Prólogo.
Podía apreciar el vaho de mi respiración, un gélido ambiente lo envolvía todo, sin embargo, ya había estado muchas veces en aquel lugar por lo que el frio no me afectaba. Caminaba descalzo, con lentos pasos por los húmedos y rugosos tablones del viejo embarcadero, apreciando la espesa niebla que se desplazaba elegantemente sobre las negras aguas de la laguna.
Mis ojos vagaban sin ánimo por la zona, observando nuevamente las grandes y desiertas montañas que rodeaban la zona hasta caer a los pequeños bosques de grandes coníferas que se adentraban hasta la orilla. Un profundo silencio gobernaba todo, ni el cantar de los pájaros, ni el viento o el movimiento del agua era audible.
Para cuando me encontraba a la mitad del recorrido, como tantas otras veces la niebla comenzaba a engullir el embarcadero, la densa y blanca imposibilitaba la visión más allá de dos palmos, pero tantas veces en este sitio habían conseguido que me aprendiese el recorrido. Casi me sabía ya el número de tablones que debía recorrer para salir.
Por lo que sin ánimo y con la misma velocidad seguí caminando.
De pronto el silencio se rompía, como tantas otras veces atrás me detenía por unos instantes, sintiendo como se me ponía la piel de gallina y mis manos comenzaban a temblar. Aun así, no me acobardaba y como otras tantas veces seguía aquel llanto que proveía del otro lado.
Cuando conseguía abandonar la barrera, una suave brisa me recibía, meciendo mis cabellos y un nudo se formaba en mi garganta cuando mis ojos descubrían lo que tenía delante. Al final del embarcadero a unos cuantos metros de mí, estaba la figura de un pequeño niño de espaldas, sentado en el borde, meciendo sus pequeños pies sin posibilidad de alcanzar la superficie del agua.
Este estaba encorvado, ocultaba sus rostros entre sus pequeñas manos mientras lloraba desconsolado, intentando inútilmente ocultar sus lágrimas, su dolor, su tristeza.
Aquí era cuando mi cuerpo finalmente se paralizaba y por mucho que quisiese acércame a consolarlo no podía, me quedaba inmóvil, incapaz de emitir respuesta alguna, para pasar a ser un simple espectador de aquella triste escena.
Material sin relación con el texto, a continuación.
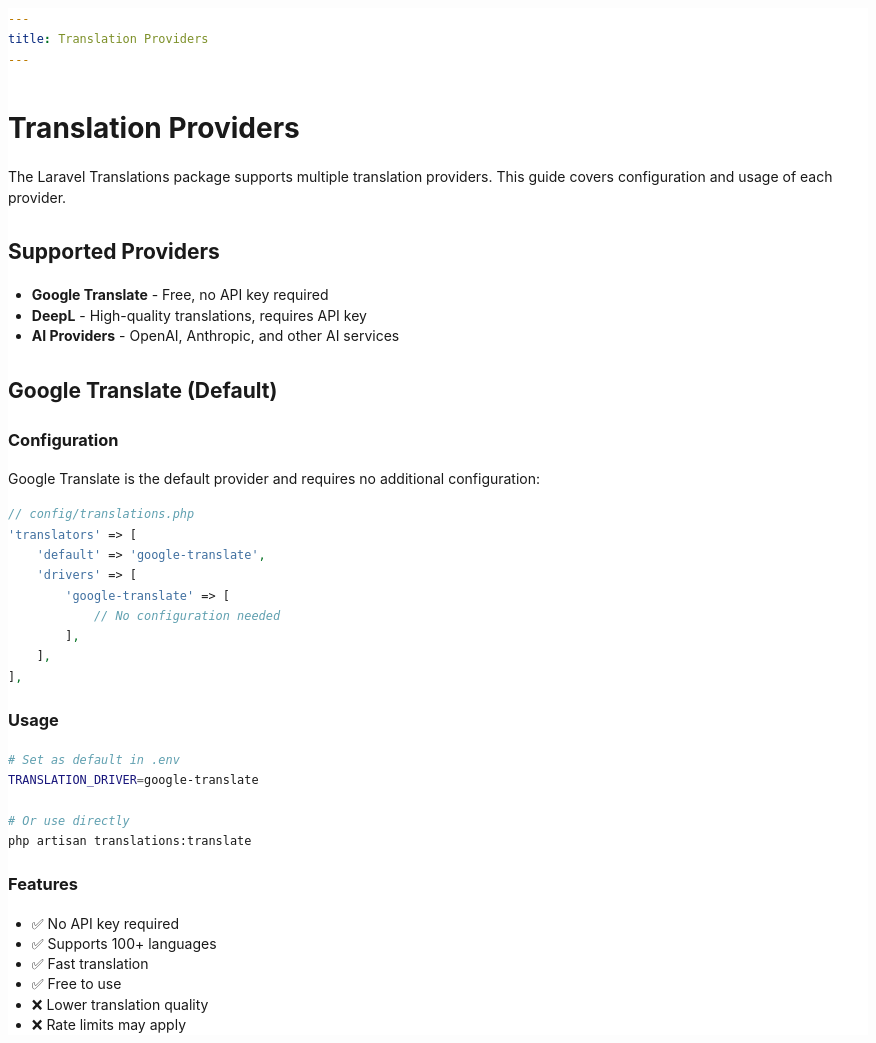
 ```yaml
---
title: Translation Providers
---
```


# Translation Providers

The Laravel Translations package supports multiple translation providers. This guide covers configuration and usage of each provider.

## Supported Providers

- **Google Translate** - Free, no API key required
- **DeepL** - High-quality translations, requires API key
- **AI Providers** - OpenAI, Anthropic, and other AI services

## Google Translate (Default)

### Configuration

Google Translate is the default provider and requires no additional configuration:

```php
// config/translations.php
'translators' => [
    'default' => 'google-translate',
    'drivers' => [
        'google-translate' => [
            // No configuration needed
        ],
    ],
],
```

### Usage

```bash
# Set as default in .env
TRANSLATION_DRIVER=google-translate

# Or use directly
php artisan translations:translate
```

### Features

- ✅ No API key required
- ✅ Supports 100+ languages
- ✅ Fast translation
- ✅ Free to use
- ❌ Lower translation quality
- ❌ Rate limits may apply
Que sólo podía limitarse a observar mientras una presión comprimía su pecho dolorosamente hasta que finalmente el malestar se volvía tan insoportable y ardiente que acababa colapsándome.
{...}
De pequeño soñaba con alcanzar las estrellas, por ello pasaba largas horas observándolas a través de mi ventana, detallando todas y cada uno de los diminutos puntos brillantes que manchaban aquel oscuro lienzo.
Deseaba profundamente conocer qué había más allá de las luces que veía. Sumergirme cual buzo en aquel profundo océano y descubrir cada palmo de aquella misteriosa y desconocida inmensidad.
Por ello luché con la intención de lograr ese sueño. De hacer sentir orgulloso al niño que una vez fui. A aquel que tenía sueños e ilusión.
Sin embargo, a medida que fui creciendo descubrí que el camino se iba tornando oscuro, doloroso y asfixiante. Cuando te ves en la obligación de abrir verdaderamente los ojos, de observar la realidad, descubres que si de verdad quieres lograr aquello que deseas deberás no atravesar un camino, sino un océano abismal. Que está esperando a engullirte.
Aun así, luché.
Me levanté y afronté cada prueba que se me había preparado, siempre lleno de ilusión, siempre lleno de alegría, siempre lleno de esperanza. Siempre con una sonrisa. Incluso cuando las cosas se torcieron, el dolor me consumía y la oscuridad engullía la luz de mis días. Aun así, mantuve una sonrisa, esperanzado, optimista.
Sin embargo, todos acabamos opacándonos.
Ahora con el rumbo perdido, dejó que el océano me arrastre, hundiéndome más y más, incapaz de ver ni el fondo ni la luz de la superficie, cayendo mientras todo aquello que construí se diluye amargamente.
Mis ilusiones, sueños y deseos, mis posesiones más preciadas, se escurren entre mis dedos, dejándome vacío, insensible.
Por lo que ya sólo me quedaba dejarme arrastrar hacia las tinieblas, rogar por misericordia, dado que el dolor es insoportable.